TASK DIRECTIONS:
Go through the records and report each line holding the string "begin".

Source data
- - - - - - -

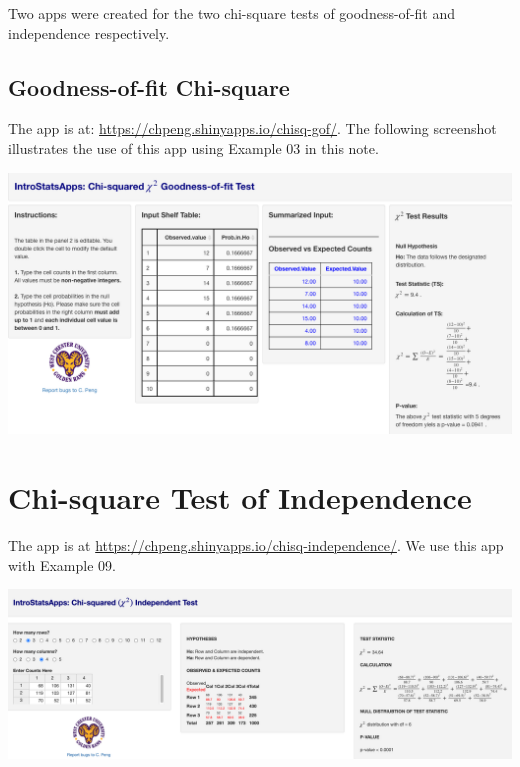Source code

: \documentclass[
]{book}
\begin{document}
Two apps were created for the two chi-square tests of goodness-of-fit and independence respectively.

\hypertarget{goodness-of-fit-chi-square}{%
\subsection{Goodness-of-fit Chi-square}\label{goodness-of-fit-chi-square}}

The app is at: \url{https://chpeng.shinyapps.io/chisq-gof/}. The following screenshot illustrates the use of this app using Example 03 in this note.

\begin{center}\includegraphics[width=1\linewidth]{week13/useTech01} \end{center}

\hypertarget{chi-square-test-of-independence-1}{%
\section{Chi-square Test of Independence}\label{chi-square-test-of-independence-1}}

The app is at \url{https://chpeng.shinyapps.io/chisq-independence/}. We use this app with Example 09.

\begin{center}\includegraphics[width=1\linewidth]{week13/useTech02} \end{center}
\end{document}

- - - - - - -

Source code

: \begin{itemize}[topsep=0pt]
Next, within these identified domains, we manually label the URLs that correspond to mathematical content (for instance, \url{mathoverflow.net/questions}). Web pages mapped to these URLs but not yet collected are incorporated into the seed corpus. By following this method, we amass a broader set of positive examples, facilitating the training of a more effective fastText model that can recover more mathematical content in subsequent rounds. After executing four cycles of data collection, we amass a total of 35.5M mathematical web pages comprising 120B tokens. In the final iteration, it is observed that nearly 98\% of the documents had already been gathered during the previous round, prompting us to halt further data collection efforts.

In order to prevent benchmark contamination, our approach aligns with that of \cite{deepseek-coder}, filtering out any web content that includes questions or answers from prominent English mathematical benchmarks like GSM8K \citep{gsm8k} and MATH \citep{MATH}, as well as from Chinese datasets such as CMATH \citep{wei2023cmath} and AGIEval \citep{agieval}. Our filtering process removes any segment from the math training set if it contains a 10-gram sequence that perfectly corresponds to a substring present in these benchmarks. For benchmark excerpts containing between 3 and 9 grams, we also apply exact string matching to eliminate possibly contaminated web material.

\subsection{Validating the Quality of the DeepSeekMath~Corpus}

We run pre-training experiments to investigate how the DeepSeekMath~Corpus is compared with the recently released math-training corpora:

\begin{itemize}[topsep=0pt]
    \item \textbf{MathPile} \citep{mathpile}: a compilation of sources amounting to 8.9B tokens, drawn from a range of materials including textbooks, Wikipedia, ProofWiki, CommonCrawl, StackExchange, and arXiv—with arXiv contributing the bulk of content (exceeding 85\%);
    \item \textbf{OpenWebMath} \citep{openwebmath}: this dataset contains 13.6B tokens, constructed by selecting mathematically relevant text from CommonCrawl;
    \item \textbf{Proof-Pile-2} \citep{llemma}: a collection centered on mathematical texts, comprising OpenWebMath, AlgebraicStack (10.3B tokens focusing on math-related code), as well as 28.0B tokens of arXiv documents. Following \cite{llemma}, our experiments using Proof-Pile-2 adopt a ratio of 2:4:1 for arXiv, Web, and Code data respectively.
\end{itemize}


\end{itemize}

- - - - - - -

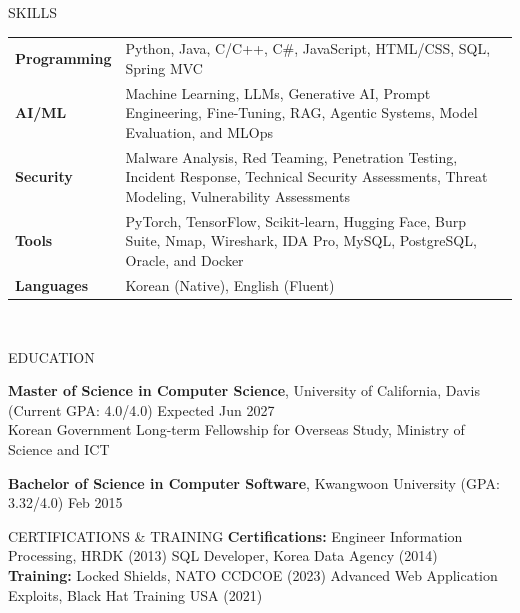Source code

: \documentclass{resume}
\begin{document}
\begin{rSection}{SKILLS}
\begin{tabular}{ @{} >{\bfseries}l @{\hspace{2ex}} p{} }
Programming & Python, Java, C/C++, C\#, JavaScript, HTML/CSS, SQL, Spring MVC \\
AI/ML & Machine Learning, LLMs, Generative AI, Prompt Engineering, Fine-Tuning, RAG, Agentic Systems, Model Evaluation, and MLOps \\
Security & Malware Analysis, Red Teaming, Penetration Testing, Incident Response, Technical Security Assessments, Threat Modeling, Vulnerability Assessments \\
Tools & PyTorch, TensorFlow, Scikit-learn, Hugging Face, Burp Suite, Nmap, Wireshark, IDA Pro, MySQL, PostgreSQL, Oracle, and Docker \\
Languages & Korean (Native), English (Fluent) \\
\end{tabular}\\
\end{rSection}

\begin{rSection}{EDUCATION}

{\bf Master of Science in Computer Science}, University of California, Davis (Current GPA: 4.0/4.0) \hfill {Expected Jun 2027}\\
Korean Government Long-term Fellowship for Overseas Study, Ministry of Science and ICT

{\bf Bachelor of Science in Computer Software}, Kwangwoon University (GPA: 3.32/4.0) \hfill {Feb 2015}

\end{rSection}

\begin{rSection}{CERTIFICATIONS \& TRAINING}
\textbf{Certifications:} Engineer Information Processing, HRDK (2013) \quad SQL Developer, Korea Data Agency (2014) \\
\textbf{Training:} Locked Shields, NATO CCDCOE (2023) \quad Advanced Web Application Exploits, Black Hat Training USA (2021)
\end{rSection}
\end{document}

- - - - - - -

YOUR SOLUTION:
\begin{document}
\begin{center}\includegraphics[width=1\linewidth]{week13/useTech01} \end{center}
\begin{center}\includegraphics[width=1\linewidth]{week13/useTech02} \end{center}
: \begin{itemize}[topsep=0pt]
\begin{itemize}[topsep=0pt]
\begin{document}
\begin{rSection}{SKILLS}
\begin{tabular}{ @{} >{\bfseries}l @{\hspace{2ex}} p{} }
\begin{rSection}{EDUCATION}
\begin{rSection}{CERTIFICATIONS \& TRAINING}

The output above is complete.